(171g) Gravity-Driven Motion of a Drop or Bubble near an Inclined Wall at Low Reynolds Number | AIChE

(171g) Gravity-Driven Motion of a Drop or Bubble near an Inclined Wall at Low Reynolds Number

Authors 

Griggs, A. J. - Presenter, National Renewable Energy Laboratory
Zinchenko, A. Z. - Presenter, University of Colorado at Boulder
Davis, R., University of Colorado Boulder


Dynamical simulations for the creeping motion of a three-dimensional deformable drop or bubble in the vicinity of an inclined wall are performed. The main purpose is to study the steady-state drop/bubble velocity as a function of the Bond number, drop-to-medium viscosity ratio, and the wall inclination angle. The major difficulty is that for moderate-to-small deformations (the range where most experimental results are available), the drop/bubble is able to approach the wall very closely (to less than 1% of drop radius) in steady motion, and there is an extended lubrication region which has a strong effect on the solution that requires high resolution, even for moderate Bond numbers.
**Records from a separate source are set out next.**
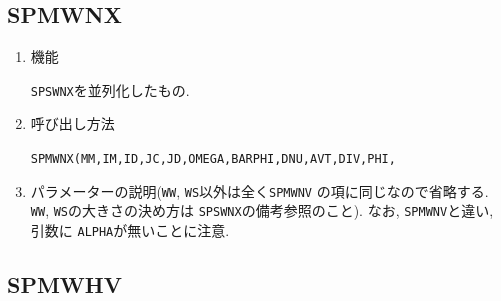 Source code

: 
\subsection{SPMWNX}

\begin{enumerate}

\item 機能

{\tt SPSWNX}を並列化したもの.

\item 呼び出し方法 

{\tt SPMWNX(MM,IM,ID,JC,JD,OMEGA,BARPHI,DNU,AVT,DIV,PHI,}\\
\hspace*{10em}{\tt DAVT,DDIV,DPHI,RN,IRM,IT,T,Y,IP,P,R,IA,A,Q,WS,WW,W)}

\item パラメーターの説明({\tt WW}, {\tt WS}以外は全く{\tt SPMWNV}
の項に同じなので省略する. {\tt WW}, {\tt WS}の大きさの決め方は
{\tt SPSWNX}の備考参照のこと). なお, {\tt SPMWNV}と違い, 引数に
{\tt ALPHA}が無いことに注意.

\end{enumerate}


\subsection{SPMWHV}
Also, most experimental data are for very low viscosity ratios (bubbles), making such a numerical solution very demanding. We have developed a novel algorithm that is a combination of the boundary-integral and economical multipole techniques. In the boundary-integral formulation, the Green function for the half-space above an infinite plane wall is used, which circumvents discretization of the wall. A multipole acceleration allows calculations with as many as 20000-40000 boundary elements and many thousand time steps to reach a steady state. The steady drop-to-wall separation and drop velocity depend heavily on the Bond number and viscosity ratio for intermediate-to-large inclination angles (i.e. 30-75 degrees above horizontal). With decreasing Bond number, homoviscous drops travel increasingly closer to the wall. Viscous drops maintain smaller separations and deform more than bubbles at fixed Bond number over a large range of inclination angles. For small inclination angles, the steady drop velocity decreases due to increased proximity to the wall. Simulations for drop motion near a vertical plane wall have also been conducted and compare well with previous experimental and theoretical results.